┏━━
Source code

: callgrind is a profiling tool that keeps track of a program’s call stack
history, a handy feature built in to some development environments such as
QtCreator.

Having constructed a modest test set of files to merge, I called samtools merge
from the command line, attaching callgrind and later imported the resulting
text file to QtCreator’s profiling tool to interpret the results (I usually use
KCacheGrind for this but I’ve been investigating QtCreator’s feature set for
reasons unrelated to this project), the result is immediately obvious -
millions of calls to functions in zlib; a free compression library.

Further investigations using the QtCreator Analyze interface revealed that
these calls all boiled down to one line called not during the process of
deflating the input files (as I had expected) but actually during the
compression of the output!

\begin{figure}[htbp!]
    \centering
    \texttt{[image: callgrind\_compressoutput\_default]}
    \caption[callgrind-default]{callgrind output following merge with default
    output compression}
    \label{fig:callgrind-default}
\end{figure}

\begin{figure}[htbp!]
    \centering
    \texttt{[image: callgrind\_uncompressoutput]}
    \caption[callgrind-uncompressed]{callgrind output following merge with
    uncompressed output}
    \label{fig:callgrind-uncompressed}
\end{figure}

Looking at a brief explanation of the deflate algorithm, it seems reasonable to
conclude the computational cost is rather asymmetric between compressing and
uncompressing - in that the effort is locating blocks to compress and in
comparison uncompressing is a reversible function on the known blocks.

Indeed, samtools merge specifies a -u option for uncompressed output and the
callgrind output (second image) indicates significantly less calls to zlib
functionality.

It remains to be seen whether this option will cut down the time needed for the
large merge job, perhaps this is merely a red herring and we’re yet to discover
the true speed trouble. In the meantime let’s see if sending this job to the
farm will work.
┗━━
The reply should consist of one number: how many lines of the material contain the word "blocks".

Result of this exercise: 2